Please output exactly the part of the records below that opens with the line containing "### [✅👉GET ULTIMATE" and closes with the line containing "Monopoly GO is", both lines included, and nothing else.

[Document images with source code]
——
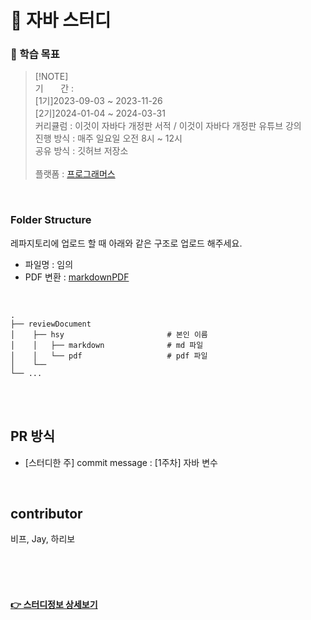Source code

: 
# 📖 자바 스터디


### 🔷 학습 목표
 
> [!NOTE]\
> 기 &nbsp;&nbsp;&nbsp;&nbsp;&nbsp; 간 : <br/>
> [1기]2023-09-03 ~ 2023-11-26 <br/>
> [2기]2024-01-04 ~ 2024-03-31 <br/>
> 커리큘럼 : 이것이 자바다 개정판 서적 / 이것이 자바다 개정판 유튜브 강의 <br/>
> 진행 방식 : 매주 일요일 오전 8시 ~ 12시 <br/>
> 공유 방식 : 깃허브 저장소 <br/><br/>
> 플랫폼 : [프로그래머스](https://community.programmers.co.kr/study/1519)
>


<br/>


### Folder Structure

레파지토리에 업로드 할 때 아래와 같은 구조로 업로드 해주세요. <br/>

* 파일명 : 임의
* PDF 변환 : <a href="https://marketplace.visualstudio.com/items?itemName=yzane.markdown-pdf">markdownPDF</a>

<br/>

    .
    ├── reviewDocument
    │    ├── hsy                       # 본인 이름
    │    │   ├── markdown              # md 파일
    │    │   └── pdf                   # pdf 파일
    │    └──  
    └── ...

<br/>


<br/>
  
## PR 방식

- [스터디한 주] commit message : [1주차] 자바 변수

<br/>

## contributor
비프, Jay, 하리보

<br/><br/><br/>

#### [👉 스터디정보 상세보기](https://community.programmers.co.kr/study/1519)
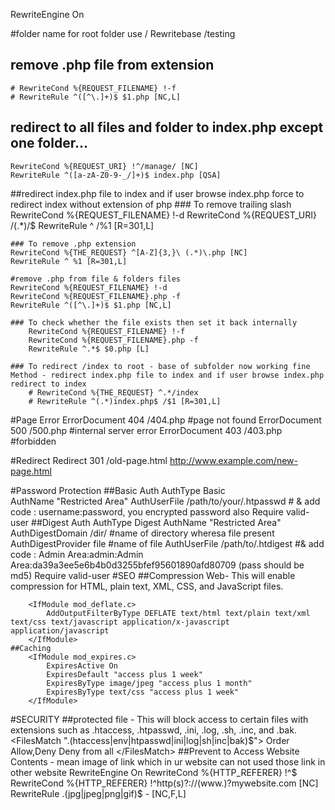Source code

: RewriteEngine On

#folder name for root folder use /
Rewritebase /testing

## remove .php file from extension
    # RewriteCond %{REQUEST_FILENAME} !-f
    # RewriteRule ^([^\.]+)$ $1.php [NC,L]



## redirect to all files and folder to index.php except one folder...
	RewriteCond %{REQUEST_URI} !^/manage/ [NC]
	RewriteRule ^([a-zA-Z0-9-_/]+)$ index.php [QSA]


##redirect index.php file to index and if user browse index.php force to redirect  index without extension of php 
    ### To remove trailing slash
        RewriteCond %{REQUEST_FILENAME} !-d
        RewriteCond %{REQUEST_URI} /(.*)/$
        RewriteRule ^ /%1 [R=301,L]
    
    ### To remove .php extension
    RewriteCond %{THE_REQUEST} ^[A-Z]{3,}\ (.*)\.php [NC]
    RewriteRule ^ %1 [R=301,L]    

    #remove .php from file & folders files
	RewriteCond %{REQUEST_FILENAME} !-d
	RewriteCond %{REQUEST_FILENAME}.php -f
	RewriteRule ^([^\.]+)$ $1.php [NC,L]
    
    ### To check whether the file exists then set it back internally
        RewriteCond %{REQUEST_FILENAME} !-f
        RewriteCond %{REQUEST_FILENAME}.php -f
        RewriteRule ^.*$ $0.php [L]
    
    ### To redirect /index to root - base of subfolder now working fine Method - redirect index.php file to index and if user browse index.php redirect to index 
        # RewriteCond %{THE_REQUEST} ^.*/index
        # RewriteRule ^(.*)index.php$ /$1 [R=301,L]


#Page Error
	ErrorDocument 404 /404.php #page not found
	ErrorDocument 500 /500.php #internal server error
	ErrorDocument 403 /403.php #forbidden 

#Redirect
	Redirect 301 /old-page.html http://www.example.com/new-page.html

#Password Protection
	##Basic Auth
		AuthType Basic  
		AuthName "Restricted Area"
		AuthUserFile /path/to/your/.htpasswd # & add code : username:password, you encrypted password also
		Require valid-user
	##Digest Auth
		AuthType Digest
		AuthName "Restricted Area"
		AuthDigestDomain /dir/  #name of directory wheresa file present
		AuthDigestProvider file #name of file
		AuthUserFile /path/to/.htdigest #& add code :  Admin Area:admin:Admin Area:da39a3ee5e6b4b0d3255bfef95601890afd80709 (pass should be md5)
		Require valid-user
#SEO
	##Compression Web- This will enable compression for HTML, plain text, XML, CSS, and JavaScript files.

		<IfModule mod_deflate.c>
			AddOutputFilterByType DEFLATE text/html text/plain text/xml text/css text/javascript application/x-javascript application/javascript
		</IfModule>
	##Caching 
		<IfModule mod_expires.c>
			ExpiresActive On	
			ExpiresDefault "access plus 1 week"
			ExpiresByType image/jpeg "access plus 1 month"
			ExpiresByType text/css "access plus 1 week"
		</IfModule>

#SECURITY
	##protected file - This will block access to certain files with extensions such as .htaccess, .htpasswd, .ini, .log, .sh, .inc, and .bak.
		<FilesMatch ".(htaccess|env|htpasswd|ini|log|sh|inc|bak)$">
			Order Allow,Deny
			Deny from all
		</FilesMatch>
	##Prevent to Access Website Contents - mean image of link which in ur website can not used those link in other website
		RewriteEngine On
		RewriteCond %{HTTP_REFERER} !^$
		RewriteCond %{HTTP_REFERER} !^http(s)?://(www\.)?mywebsite.com [NC]
		RewriteRule \.(jpg|jpeg|png|gif)$ - [NC,F,L]




	




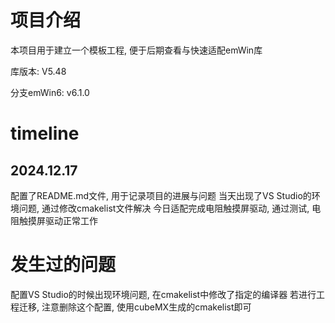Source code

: # 项目介绍
本项目用于建立一个模板工程, 便于后期查看与快速适配emWin库

库版本: V5.48

分支emWin6: v6.1.0


# timeline
## 2024.12.17
配置了README.md文件, 用于记录项目的进展与问题
当天出现了VS Studio的环境问题, 通过修改cmakelist文件解决
今日适配完成电阻触摸屏驱动, 通过测试, 电阻触摸屏驱动正常工作


# 发生过的问题
配置VS Studio的时候出现环境问题, 在cmakelist中修改了指定的编译器
若进行工程迁移, 注意删除这个配置, 使用cubeMX生成的cmakelist即可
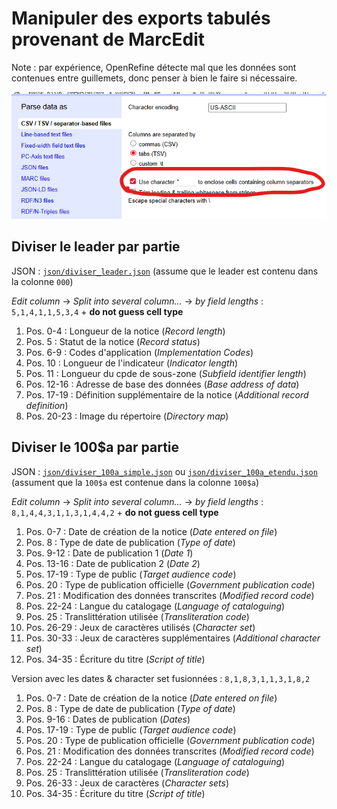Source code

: # Manipuler des exports tabulés provenant de MarcEdit

Note : par expérience, OpenRefine détecte mal que les données sont contenues entre guillemets, donc penser à bien le faire si nécessaire.

![Indiquer que les donnée ssont contenues entre guillemets](./img/enclose_cells.png)

## Diviser le leader par partie

JSON : [`json/diviser_leader.json`](./json/diviser_leader.json) (assume que le leader est contenu dans la colonne `000`)

_Edit column_ → _Split into several column..._ → _by field lengths_ : `5,1,4,1,1,5,3,4` + **do not guess cell type**

1. Pos. 0-4 : Longueur de la notice (_Record length_)
1. Pos. 5 : Statut de la notice (_Record status_)
1. Pos. 6-9 : Codes d'application (_Implementation Codes_)
1. Pos. 10 : Longueur de l'indicateur (_Indicator length_)
1. Pos. 11 : Longueur du cpde de sous-zone (_Subfield identifier length_)
1. Pos. 12-16 : Adresse de base des données (_Base address of data_)
1. Pos. 17-19 : Définition supplémentaire de la notice (_Additional record definition_)
1. Pos. 20-23 : Image du répertoire (_Directory map_)

## Diviser le 100$a par partie

JSON : [`json/diviser_100a_simple.json`](./json/diviser_100a_simple.json) ou [`json/diviser_100a_etendu.json`](./json/diviser_100a_etendu.json) (assument que la `100$a` est contenue dans la colonne `100$a`)

_Edit column_ → _Split into several column..._ → _by field lengths_ : `8,1,4,4,3,1,1,3,1,4,4,2` + **do not guess cell type**

1. Pos. 0-7 : Date de création de la notice (_Date entered on file_)
1. Pos. 8 : Type de date de publication (_Type of date_)
1. Pos. 9-12 : Date de publication 1 (_Date 1_)
1. Pos. 13-16 : Date de publication 2 (_Date 2_)
1. Pos. 17-19 : Type de public (_Target audience code_)
1. Pos. 20 : Type de publication officielle (_Government publication code_)
1. Pos. 21 : Modification des données transcrites (_Modified record code_)
1. Pos. 22-24 : Langue du catalogage (_Language of cataloguing_)
1. Pos. 25 : Translittération utilisée (_Transliteration code_)
1. Pos. 26-29 : Jeux de caractères utilisés (_Character set_)
1. Pos. 30-33 : Jeux de caractères supplémentaires (_Additional character set_)
1. Pos. 34-35 : Écriture du titre (_Script of title_)

Version avec les dates & character set fusionnées :  `8,1,8,3,1,1,3,1,8,2`

1. Pos. 0-7 : Date de création de la notice (_Date entered on file_)
1. Pos. 8 : Type de date de publication (_Type of date_)
1. Pos. 9-16 : Dates de publication (_Dates_)
1. Pos. 17-19 : Type de public (_Target audience code_)
1. Pos. 20 : Type de publication officielle (_Government publication code_)
1. Pos. 21 : Modification des données transcrites (_Modified record code_)
1. Pos. 22-24 : Langue du catalogage (_Language of cataloguing_)
1. Pos. 25 : Translittération utilisée (_Transliteration code_)
1. Pos. 26-33 : Jeux de caractères (_Character sets_)
1. Pos. 34-35 : Écriture du titre (_Script of title_)
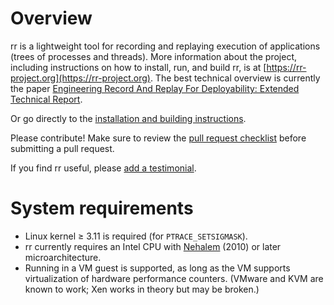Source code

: # Overview

rr is a lightweight tool for recording and replaying execution of applications (trees of processes and threads).  More information about the project, including instructions on how to install, run, and build rr, is at [https://rr-project.org](https://rr-project.org). The best technical overview is currently the paper [Engineering Record And Replay For Deployability: Extended Technical Report](https://arxiv.org/pdf/1705.05937.pdf).

Or go directly to the [installation and building instructions](https://github.com/mozilla/rr/wiki/Building-And-Installing).

Please contribute!  Make sure to review the [pull request checklist](/CONTRIBUTING.md) before submitting a pull request.

If you find rr useful, please [add a testimonial](https://github.com/mozilla/rr/wiki/Testimonials).

# System requirements

* Linux kernel ≥ 3.11 is required (for `PTRACE_SETSIGMASK`).
* rr currently requires an Intel CPU with [Nehalem](https://en.wikipedia.org/wiki/Nehalem_%28microarchitecture%29) (2010) or later microarchitecture.
* Running in a VM guest is supported, as long as the VM supports virtualization of hardware performance counters. (VMware and KVM are known to work; Xen works in theory but may be broken.)

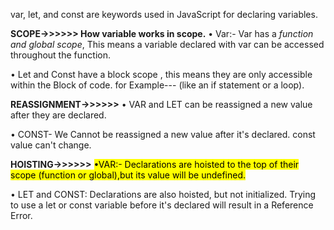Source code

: var, let, and const are keywords used in JavaScript for declaring variables.

**SCOPE->>>>>> How variable works in scope.**
• Var:- Var has a *function and global scope*, This means a variable declared with var can be accessed throughout the function.

• Let and Const have a block scope , this means they are only accessible within the Block of code.
for Example--- (like an if statement or a loop).


**REASSIGNMENT->>>>>>**
• VAR and LET can be reassigned a new value after they are declared.

• CONST- We Cannot be reassigned a new value after it's declared. const value can't change.


**HOISTING->>>>>>**
<mark style="background-color: yellow;">•VAR:- Declarations are hoisted to the top of their scope (function or global),but its value will be undefined.</mark>

• LET and CONST: Declarations are also hoisted, but not initialized. Trying to use a let or const  variable before it's declared will result in a Reference Error.

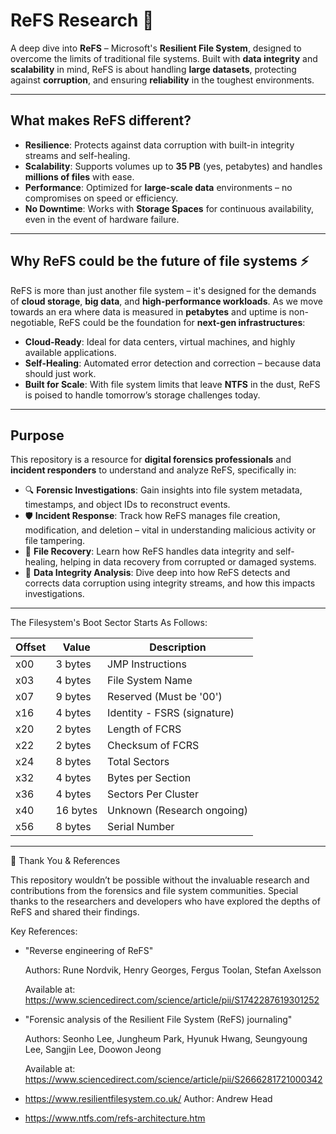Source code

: # ReFS Research 🚀

A deep dive into **ReFS** – Microsoft's **Resilient File System**, designed to overcome the limits of traditional file systems. Built with **data integrity** and **scalability** in mind, ReFS is about handling **large datasets**, protecting against **corruption**, and ensuring **reliability** in the toughest environments.

---

## What makes ReFS different?

- **Resilience**: Protects against data corruption with built-in integrity streams and self-healing.
- **Scalability**: Supports volumes up to **35 PB** (yes, petabytes) and handles **millions of files** with ease.
- **Performance**: Optimized for **large-scale data** environments – no compromises on speed or efficiency.
- **No Downtime**: Works with **Storage Spaces** for continuous availability, even in the event of hardware failure.

---

## Why ReFS could be the future of file systems ⚡

ReFS is more than just another file system – it's designed for the demands of **cloud storage**, **big data**, and **high-performance workloads**. As we move towards an era where data is measured in **petabytes** and uptime is non-negotiable, ReFS could be the foundation for **next-gen infrastructures**:

- **Cloud-Ready**: Ideal for data centers, virtual machines, and highly available applications.
- **Self-Healing**: Automated error detection and correction – because data should just work.
- **Built for Scale**: With file system limits that leave **NTFS** in the dust, ReFS is poised to handle tomorrow’s storage challenges today.

---

## Purpose

This repository is a resource for **digital forensics professionals** and **incident responders** to understand and analyze ReFS, specifically in:

- 🔍 **Forensic Investigations**: Gain insights into file system metadata, timestamps, and object IDs to reconstruct events.
- 🛡️ **Incident Response**: Track how ReFS manages file creation, modification, and deletion – vital in understanding malicious activity or file tampering.
- 🧩 **File Recovery**: Learn how ReFS handles data integrity and self-healing, helping in data recovery from corrupted or damaged systems.
- 🔐 **Data Integrity Analysis**: Dive deep into how ReFS detects and corrects data corruption using integrity streams, and how this impacts investigations.
  
---

The Filesystem's Boot Sector Starts As Follows:

| Offset | Value        | Description                    |
|--------|--------------|--------------------------------|
| x00    | 3 bytes      | JMP Instructions               |
| x03    | 4 bytes      | File System Name               |
| x07    | 9 bytes      | Reserved (Must be '00')        |
| x16    | 4 bytes      | Identity - FSRS (signature)    |
| x20    | 2 bytes      | Length of FCRS                 |
| x22    | 2 bytes      | Checksum of FCRS               |
| x24    | 8 bytes      | Total Sectors                  |
| x32    | 4 bytes      | Bytes per Section              |
| x36    | 4 bytes      | Sectors Per Cluster            |
| x40    | 16 bytes     | Unknown (Research ongoing)     |
| x56    | 8 bytes      | Serial Number                  |


---
🙏 Thank You & References

This repository wouldn’t be possible without the invaluable research and contributions from the forensics and file system communities. Special thanks to the researchers and developers who have explored the depths of ReFS and shared their findings.

Key References:

- "Reverse engineering of ReFS"

  Authors: Rune Nordvik, Henry Georges, Fergus Toolan, Stefan Axelsson

  Available at: https://www.sciencedirect.com/science/article/pii/S1742287619301252

- "Forensic analysis of the Resilient File System (ReFS) journaling"

  Authors: Seonho Lee, Jungheum Park, Hyunuk Hwang, Seungyoung Lee, Sangjin Lee, Doowon Jeong

  Available at: https://www.sciencedirect.com/science/article/pii/S2666281721000342


- https://www.resilientfilesystem.co.uk/
  Author: Andrew Head

- https://www.ntfs.com/refs-architecture.htm


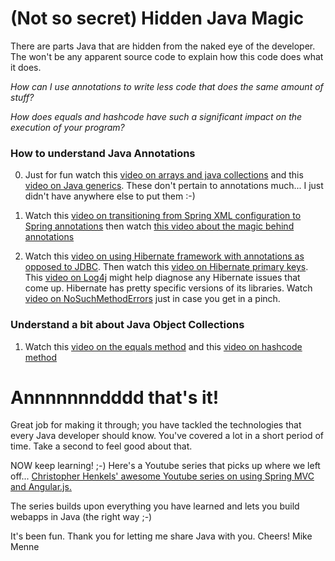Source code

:(Not so secret) Hidden Java Magic
=========================================

There are parts Java that are hidden from the naked eye of the developer.  The won't be any apparent source code to explain how this code does what it does.  

*How can I use annotations to write less code that does the same amount of stuff?*

*How does equals and hashcode have such a significant impact on the execution of your program?*


### How to understand Java Annotations
0)  Just for fun watch this [video on arrays and java collections](http://tv.launchcode.us/#/videos/java_arrays_vs_collections?lesson=Java) and this [video on Java generics](http://tv.launchcode.us/#/videos/java_generics?lesson=Java).  These don't pertain to annotations much... I just didn't have anywhere else to put them :-)

1)  Watch this [video on transitioning from Spring XML configuration to Spring annotations](http://tv.launchcode.us/#/videos/java_spring_annotations?lesson=Java) then watch [this video about the magic behind annotations](http://tv.launchcode.us/#/videos/java_annotations?lesson=Java)

2)  Watch this [video on using Hibernate framework with annotations as opposed to JDBC](http://tv.launchcode.us/#/videos/java_hibernate?lesson=Java).  Then watch this [video on Hibernate primary keys](http://tv.launchcode.us/#/videos/java_hibernate_primary_key?lesson=Java).  This [video on Log4j](http://tv.launchcode.us/#/videos/java_log4j?lesson=Java) might help diagnose any Hibernate issues that come up.  Hibernate has pretty specific versions of its libraries.  Watch [video on NoSuchMethodErrors](http://tv.launchcode.us/#/videos/java_nosuchmethod?lesson=Java) just in case you get in a pinch.   

### Understand a bit about Java Object Collections

1)  Watch this [video on the equals method](http://tv.launchcode.us/#/videos/java_equals?lesson=Java) and this [video on hashcode method](http://tv.launchcode.us/#/videos/java_hashcode?lesson=Java) 


Annnnnnndddd that's it!
========================

Great job for making it through; you have tackled the technologies that every Java developer should know.  You've covered a lot in a short period of time.  Take a second to feel good about that.

NOW keep learning!  ;-)  Here's a Youtube series that picks up where we left off... [Christopher Henkels' awesome Youtube series on using Spring MVC and Angular.js.](https://www.youtube.com/watch?v=Sc2atFv_h_I)

The series builds upon everything you have learned and lets you build webapps in Java (the right way ;-)

It's been fun.  Thank you for letting me share Java with you.  Cheers!
Mike Menne
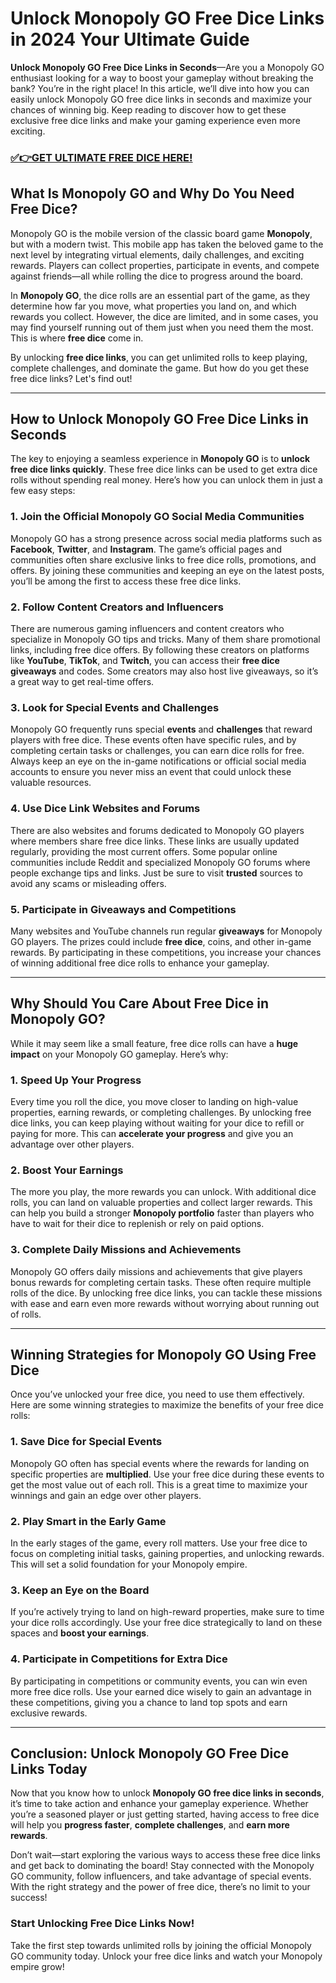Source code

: # Unlock Monopoly GO Free Dice Links in 2024 Your Ultimate Guide

**Unlock Monopoly GO Free Dice Links in Seconds**—Are you a Monopoly GO enthusiast looking for a way to boost your gameplay without breaking the bank? You’re in the right place! In this article, we’ll dive into how you can easily unlock Monopoly GO free dice links in seconds and maximize your chances of winning big. Keep reading to discover how to get these exclusive free dice links and make your gaming experience even more exciting.

### [✅👉GET ULTIMATE FREE DICE HERE!](https://freeforyou.xyz/monopoly/go/)

## **What Is Monopoly GO and Why Do You Need Free Dice?**

Monopoly GO is the mobile version of the classic board game **Monopoly**, but with a modern twist. This mobile app has taken the beloved game to the next level by integrating virtual elements, daily challenges, and exciting rewards. Players can collect properties, participate in events, and compete against friends—all while rolling the dice to progress around the board.

In **Monopoly GO**, the dice rolls are an essential part of the game, as they determine how far you move, what properties you land on, and which rewards you collect. However, the dice are limited, and in some cases, you may find yourself running out of them just when you need them the most. This is where **free dice** come in.

By unlocking **free dice links**, you can get unlimited rolls to keep playing, complete challenges, and dominate the game. But how do you get these free dice links? Let's find out!

---

## **How to Unlock Monopoly GO Free Dice Links in Seconds**

The key to enjoying a seamless experience in **Monopoly GO** is to **unlock free dice links quickly**. These free dice links can be used to get extra dice rolls without spending real money. Here’s how you can unlock them in just a few easy steps:

### 1. **Join the Official Monopoly GO Social Media Communities**

Monopoly GO has a strong presence across social media platforms such as **Facebook**, **Twitter**, and **Instagram**. The game’s official pages and communities often share exclusive links to free dice rolls, promotions, and offers. By joining these communities and keeping an eye on the latest posts, you’ll be among the first to access these free dice links.

### 2. **Follow Content Creators and Influencers**

There are numerous gaming influencers and content creators who specialize in Monopoly GO tips and tricks. Many of them share promotional links, including free dice offers. By following these creators on platforms like **YouTube**, **TikTok**, and **Twitch**, you can access their **free dice giveaways** and codes. Some creators may also host live giveaways, so it’s a great way to get real-time offers.

### 3. **Look for Special Events and Challenges**

Monopoly GO frequently runs special **events** and **challenges** that reward players with free dice. These events often have specific rules, and by completing certain tasks or challenges, you can earn dice rolls for free. Always keep an eye on the in-game notifications or official social media accounts to ensure you never miss an event that could unlock these valuable resources.

### 4. **Use Dice Link Websites and Forums**

There are also websites and forums dedicated to Monopoly GO players where members share free dice links. These links are usually updated regularly, providing the most current offers. Some popular online communities include Reddit and specialized Monopoly GO forums where people exchange tips and links. Just be sure to visit **trusted** sources to avoid any scams or misleading offers.

### 5. **Participate in Giveaways and Competitions**

Many websites and YouTube channels run regular **giveaways** for Monopoly GO players. The prizes could include **free dice**, coins, and other in-game rewards. By participating in these competitions, you increase your chances of winning additional free dice rolls to enhance your gameplay.

---

## **Why Should You Care About Free Dice in Monopoly GO?**

While it may seem like a small feature, free dice rolls can have a **huge impact** on your Monopoly GO gameplay. Here’s why:

### **1. Speed Up Your Progress**

Every time you roll the dice, you move closer to landing on high-value properties, earning rewards, or completing challenges. By unlocking free dice links, you can keep playing without waiting for your dice to refill or paying for more. This can **accelerate your progress** and give you an advantage over other players.

### **2. Boost Your Earnings**

The more you play, the more rewards you can unlock. With additional dice rolls, you can land on valuable properties and collect larger rewards. This can help you build a stronger **Monopoly portfolio** faster than players who have to wait for their dice to replenish or rely on paid options.

### **3. Complete Daily Missions and Achievements**

Monopoly GO offers daily missions and achievements that give players bonus rewards for completing certain tasks. These often require multiple rolls of the dice. By unlocking free dice links, you can tackle these missions with ease and earn even more rewards without worrying about running out of rolls.

---

## **Winning Strategies for Monopoly GO Using Free Dice**

Once you’ve unlocked your free dice, you need to use them effectively. Here are some winning strategies to maximize the benefits of your free dice rolls:

### **1. Save Dice for Special Events**

Monopoly GO often has special events where the rewards for landing on specific properties are **multiplied**. Use your free dice during these events to get the most value out of each roll. This is a great time to maximize your winnings and gain an edge over other players.

### **2. Play Smart in the Early Game**

In the early stages of the game, every roll matters. Use your free dice to focus on completing initial tasks, gaining properties, and unlocking rewards. This will set a solid foundation for your Monopoly empire.

### **3. Keep an Eye on the Board**

If you’re actively trying to land on high-reward properties, make sure to time your dice rolls accordingly. Use your free dice strategically to land on these spaces and **boost your earnings**.

### **4. Participate in Competitions for Extra Dice**

By participating in competitions or community events, you can win even more free dice rolls. Use your earned dice wisely to gain an advantage in these competitions, giving you a chance to land top spots and earn exclusive rewards.

---

## **Conclusion: Unlock Monopoly GO Free Dice Links Today**

Now that you know how to unlock **Monopoly GO free dice links in seconds**, it’s time to take action and enhance your gameplay experience. Whether you’re a seasoned player or just getting started, having access to free dice will help you **progress faster**, **complete challenges**, and **earn more rewards**.

Don’t wait—start exploring the various ways to access these free dice links and get back to dominating the board! Stay connected with the Monopoly GO community, follow influencers, and take advantage of special events. With the right strategy and the power of free dice, there’s no limit to your success!

### **Start Unlocking Free Dice Links Now!**

Take the first step towards unlimited rolls by joining the official Monopoly GO community today. Unlock your free dice links and watch your Monopoly empire grow!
——
Response for this exercise:
### [✅👉GET ULTIMATE FREE DICE HERE!](https://freeforyou.xyz/monopoly/go/)

## **What Is Monopoly GO and Why Do You Need Free Dice?**

Monopoly GO is the mobile version of the classic board game **Monopoly**, but with a modern twist. This mobile app has taken the beloved game to the next level by integrating virtual elements, daily challenges, and exciting rewards. Players can collect properties, participate in events, and compete against friends—all while rolling the dice to progress around the board.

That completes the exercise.